One day we wanted to listen to a newly arrived CD. After selecting the R2R 7 as input on the preamp, there was silence. Deep silence. What could have been its cause? The interconnect perhaps. We swapped the R2R 7 for the La Rosita Beta next to the PWT. With this streamer we could play from Qobuz without a problem. So the DAC had given up on us. A short communication with the Dutch distributor resulted in a shipping voucher. Earlier they'd sent us a tool set to perform a firmware upgrade. Until then we hadn't done that yet so we returned the DAC with said tool. The day after we dropped off the boxed DAC at the post office, we had notice that the DAC had arrived at the distributor who had already found the cause of the failure and fixed it. While the DAC's cover was off, he'd also reflashed the firmware. The next day, our doorbell rang and the DAC was back. Talk about service!

With their DAC, Audio-gd ship a standard power and USB cable plus a packet of jumpers. These jumpers can fine-tune oversampling or NOS modes. Our loaner arrived with no jumpers set to 'on'. That meant it was set to x 8 oversampling with a steep -130dB stop-band attenuation. Since we wanted our DAC in NOS mode, we inserted two jumpers accordingly. Compared to the default x 8 oversampling, this in combination with the PWT's character was not ideal for Redbook CD or 24-bit/176.4kHz files.


Switching back to the default upsampling resulted in a less poignant sound. With oversampling active, the sound was more linear throughout even if the soundstage was also more confined to the loudspeakers and the space between them. In NOS mode, the stage grew wider and deeper but at a cost to tonality. Armed with this experience, we dug deeper to examine the jumper options for bypass, Dith, IPS1, IPS0, ATT0, ATT1 and PLLEN.


We had a good time playing with these possibilities. Since we could find no hints on their website as to their actions, we just followed our ears. We finally arrived at a setting which we really loved for CD playback: IPS1, IPS0, ATT1 and ATT0 to 'on', the rest to 'off'. This arrived us at NOS mode with a shallower filter setting. Playing the Drums & Bells tracks with these settings capitalized the 'live' in the live vibe of this uncompressed recording.


As Srajan mentioned in his review of it, its dynamic range is a massive 50dB. A nice detail of his review is that he too used an R2R DAC and amplifiers with ultra-fast rise times. That live-vibe aspect has a lot to do with instrumental sizing. An unspoiled recording with large dynamic range puts a true-sized instrument in the room and that's exactly what happened here with the settings mentioned.
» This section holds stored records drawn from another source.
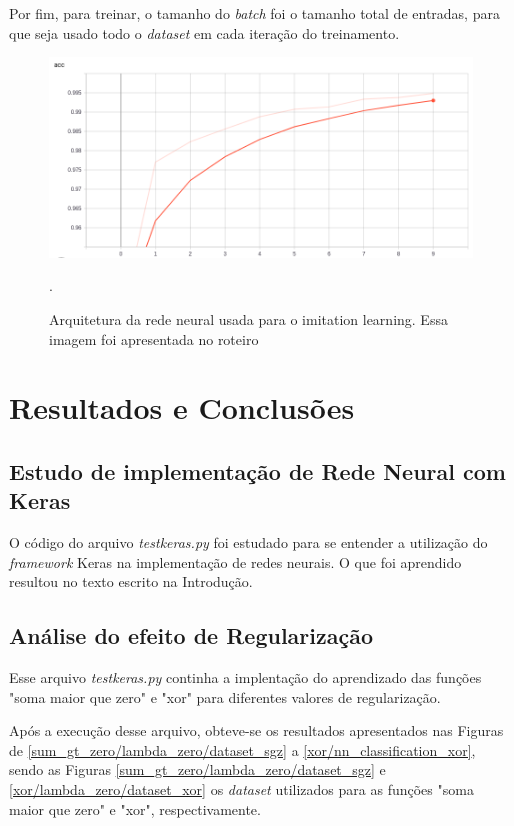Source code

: \documentclass[conference]{IEEEtran}
\begin{document}
Por fim, para treinar, o tamanho do \textit{batch} foi o tamanho total de entradas, para que seja usado todo o \textit{dataset} em cada iteração do treinamento.

\begin{figure}[htbp]
\centerline{\includegraphics[scale=0.25]{imagens/acc.png}}
\caption{Arquitetura da rede neural usada para o imitation learning. Essa imagem foi apresentada no roteiro \cite{roteiro}}.
\label{acc}
\end{figure}

\section{Resultados e Conclusões}

\subsection{Estudo de implementação de Rede Neural com Keras}
O código do arquivo \textit{test\underline{\space}keras.py} foi estudado para se entender a utilização do \textit{framework} Keras na implementação de redes neurais. O que foi aprendido resultou no texto escrito na Introdução.

\subsection{Análise do efeito de Regularização}
Esse arquivo \textit{test\underline{\space}keras.py} continha a implentação do aprendizado das funções "soma maior que zero" e "xor" para diferentes valores de regularização.

Após a execução desse arquivo, obteve-se os resultados apresentados nas Figuras de \ref{sum_gt_zero/lambda_zero/dataset_sgz} a \ref{xor/nn_classification_xor}, sendo as Figuras \ref{sum_gt_zero/lambda_zero/dataset_sgz} e \ref{xor/lambda_zero/dataset_xor} os \textit{dataset} utilizados para as funções "soma maior que zero" e "xor", respectivamente.
\end{document}
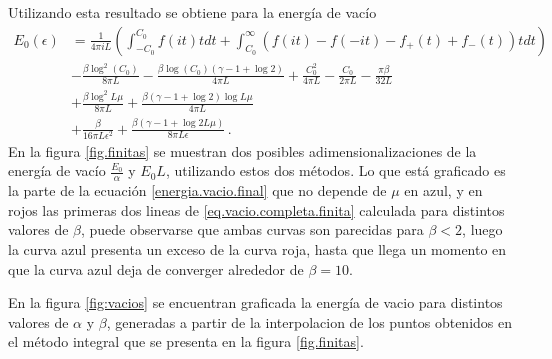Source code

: Utilizando esta resultado se obtiene para la energía de vacío
\begin{align}
\label{eq.vacio.completa.finita}
\nonumber
	E _0 (\epsilon )&=  
		\frac{1}{4 \pi i L} 
		\left(
			\int _{-C _0} ^{C _0} f (i t) t dt
			+ \int _{C _0} ^{\infty}  \left( f(i t) - f(-i t) - f _{+} (t) + f _{-} (t) \right) t dt
			\right) 
\\ \nonumber &
	- \frac{\beta \log ^2 (C _0) }{8 \pi L}
	-\frac{\beta \log (C _0) (\gamma -1 + \log 2  )}{4 \pi L}
	+ \frac{C _0 ^2}{4 \pi L}
	- \frac{C _0}{2 \pi L}
	- \frac{\pi \beta}{32 L}
\\ \nonumber &
	+ \frac{\beta \log ^2 L \mu}{8 \pi L}
	+ \frac{\beta (\gamma -1 + \log 2  )  \log L \mu}{4 \pi L}
\\ &
	+ \frac{\beta}{16 \pi L \epsilon ^2}
	+ \frac{\beta (\gamma -1 + \log 2 L \mu )}{8  \pi L \epsilon }
	\, .
\end{align}
En la figura \ref{fig.finitas} se muestran dos posibles adimensionalizaciones de la energía de vacío $\frac{E _0}{\alpha}$ y $E _0 L$, utilizando estos dos métodos. Lo que está graficado es la parte de la ecuación \eqref{energia.vacio.final} que no depende de $\mu$ en azul, y en rojos las primeras dos lineas de \eqref{eq.vacio.completa.finita} calculada para distintos valores de $\beta$, puede observarse que ambas curvas son parecidas para $\beta < 2$, luego la curva azul presenta un exceso de la curva roja, hasta que llega un momento en que la curva azul deja de converger alrededor de $\beta = 10$.

En la figura \ref{fig:vacios} se encuentran graficada la energía de vacio para distintos valores de $\alpha$ y $\beta$, generadas a partir de la interpolacion de los puntos obtenidos en el método integral que se presenta en la figura \ref{fig.finitas}.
Aside from CD, we also used our favourite Sound Galleries SGM 2015 streamer. This receives its input from the Internet by way of our Tidal subscription; or from a locally attached hard drive. At review time the Internet connection was finalized with a costly but brilliant StavEssence Eloquence Ethernet cable from Poland. From the SGM we ran an Audiomica USB cable. With Windows, every USB DAC above 96kHz needs its own driver [USB 2.0 rather than 1.0]. It took a bit of a search to find the correct one but the local distributor helped out in minutes to point us at the Combo384 ASIO v1.03 code. Once installed, we needed to make a little adjustment to the HQPlayer settings on the SGM 2015. It had been configured for the $3'995 T+A DAC8 which handles up to DSD512. The Audio-gd R2R 7 limits at DSD256.


Adjusting this setting was very easy but even though the SGM now saw the DAC, the handshake still produced no sound. We rebooted and fiddled with the startup sequence of DAC and SGM 2015 but to no effect. Again the distributor helped out. This DAC seems to be very picky about which USB cable is used. So-called audiophile cables may cause problems, hence a more generic cable is recommended. From our gear closet we picked out a higher-quality generic and bingo, we had sound. HQPlayer now took care of all sampling for PCM and PCM to DSD conversion. This resampled output is as good as it possibly gets, hence any further sampling from a DAC isn't welcome. For DSD it really is most straightforward now. The incoming DSD signal gets simply filtered by the FPGA and that's it. For PCM our favourite way is NOS. Again, no real fiddling.